Bonjour mon cher petit bien-aimé, bonjour, bonjour, vous êtes mon Toto chéri. Votre petit arrangement fait très bien, c’est charmant comme cela. Seulement, l’armoire ne fait pas bien du tout elle. Il faudra que j’avise à lui donner une autre place. En attendant c’est charmant, même avec le défaut de l’armoire.
C’est aujourd’hui que j’ouvre ma cheminée. Il fait décidément trop froid pour rester sans feu.
Jour Toto, jour mon cher petit o, je vous aime. Mon coup sur le nez fait très bien ce matin. J’ai l’air d’avoir reçu une volée de vous, ça me fait HONNEUR. J’ai l’espoir de conserver cette blessure honorable très longtemps à cause du froid. Cela fait partiea de la décoration intérieure de mon logis : - porte de papier et nez de carton.
J’attends les Lanvin aujourd’hui. J’espère qu’ils viendront un peu plus tôt que d’habitude et que tout sera fini avant la nuit. J’attendraib avant de faire venir le menuisier que Lanvin me dise s’il peut arranger le cadre.

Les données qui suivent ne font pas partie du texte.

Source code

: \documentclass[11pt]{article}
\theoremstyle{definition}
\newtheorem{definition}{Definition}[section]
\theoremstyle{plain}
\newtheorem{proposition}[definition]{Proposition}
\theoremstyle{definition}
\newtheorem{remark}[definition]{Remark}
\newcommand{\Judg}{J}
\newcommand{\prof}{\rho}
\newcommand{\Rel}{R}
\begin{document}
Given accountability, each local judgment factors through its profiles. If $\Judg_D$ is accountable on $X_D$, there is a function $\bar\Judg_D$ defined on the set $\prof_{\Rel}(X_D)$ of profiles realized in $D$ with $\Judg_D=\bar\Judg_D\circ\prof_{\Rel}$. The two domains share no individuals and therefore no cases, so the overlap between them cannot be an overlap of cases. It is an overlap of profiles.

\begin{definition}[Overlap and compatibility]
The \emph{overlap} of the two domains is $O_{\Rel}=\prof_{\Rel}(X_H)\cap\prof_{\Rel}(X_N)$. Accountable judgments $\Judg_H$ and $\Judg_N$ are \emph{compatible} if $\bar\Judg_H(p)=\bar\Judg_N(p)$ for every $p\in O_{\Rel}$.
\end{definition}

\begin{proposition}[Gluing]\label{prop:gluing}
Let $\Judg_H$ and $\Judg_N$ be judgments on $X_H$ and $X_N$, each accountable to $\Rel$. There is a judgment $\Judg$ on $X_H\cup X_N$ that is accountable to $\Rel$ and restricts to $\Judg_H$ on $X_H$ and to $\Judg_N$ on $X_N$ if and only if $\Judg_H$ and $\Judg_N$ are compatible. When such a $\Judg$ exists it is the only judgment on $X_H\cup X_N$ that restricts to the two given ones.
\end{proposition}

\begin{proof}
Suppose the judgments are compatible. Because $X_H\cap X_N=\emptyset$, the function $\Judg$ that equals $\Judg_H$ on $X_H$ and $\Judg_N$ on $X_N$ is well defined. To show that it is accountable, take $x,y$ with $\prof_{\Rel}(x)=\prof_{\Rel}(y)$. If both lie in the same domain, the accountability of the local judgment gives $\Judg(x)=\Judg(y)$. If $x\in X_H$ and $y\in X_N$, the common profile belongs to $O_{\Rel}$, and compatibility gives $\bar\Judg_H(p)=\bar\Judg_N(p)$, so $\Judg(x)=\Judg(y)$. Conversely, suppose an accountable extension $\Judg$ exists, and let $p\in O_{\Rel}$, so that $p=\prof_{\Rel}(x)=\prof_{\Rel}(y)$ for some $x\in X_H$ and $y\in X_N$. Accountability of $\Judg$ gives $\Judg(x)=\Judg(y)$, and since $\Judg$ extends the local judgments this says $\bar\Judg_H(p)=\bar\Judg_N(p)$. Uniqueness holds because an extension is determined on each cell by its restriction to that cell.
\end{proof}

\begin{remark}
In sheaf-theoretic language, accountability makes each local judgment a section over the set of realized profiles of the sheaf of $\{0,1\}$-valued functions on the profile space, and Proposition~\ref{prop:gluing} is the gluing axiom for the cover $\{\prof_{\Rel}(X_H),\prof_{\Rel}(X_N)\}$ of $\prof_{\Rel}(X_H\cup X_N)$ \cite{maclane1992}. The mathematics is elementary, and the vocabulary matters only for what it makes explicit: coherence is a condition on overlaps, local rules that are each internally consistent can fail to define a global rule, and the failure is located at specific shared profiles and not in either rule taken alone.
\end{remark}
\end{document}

Je n’ai pas pensé à te demander de quelle couleur tu voulais tes cordonnets, la quantité et la grosseur dont tu les veux. Il faudra me dire tout cela pour que je ne fasse pas faire la commission de travers.
Comment va ta tête ce matin, mon Toto chéri ? Voilà un temps bien fait pour t’en donner un si tu ne l’avais plus. Quel froid noir et triste. Je ne peux pas me réchauffer même dans mon lit. Toi, qui es enrhumé déjà, mon Toto, il faut prendre garde à toi. Il est inutile que ton rhume de cerveau devienne un rhume de poitrine. N’aies pas froid mon pauvre amour, surtout à tes chers petits pieds. Pense à moi, désire-moi et aime-moi. J’en fais autant et plus de mon côté.

Juliette

BnF, Mss, NAF 16352, f. 229-230
Transcription d’Olivia Paploray assistée de Florence Naugrette

a) « parti ».
b) « attendrait ».


21 octobre [1843], samedi soir, 6 h. ¼

Je continue mes horreurs, mon Toto. Je comprends, maintenant que je le vois par moi-même, comment on peut avoir les ouvriers pendant un mois chez soi sans faire faire de grands changements dans la maison. Aujourd’hui Lanvin a essayé de dorer la serrure. Je ne trouve pas qu’il ait très bien réussi mais il est vrai que je ne m’y connais pas. Nous avons aussi touché au meuble en laque mais je crains que cela ne te convienne pas. Enfin Lanvin a verni tes deux portraits.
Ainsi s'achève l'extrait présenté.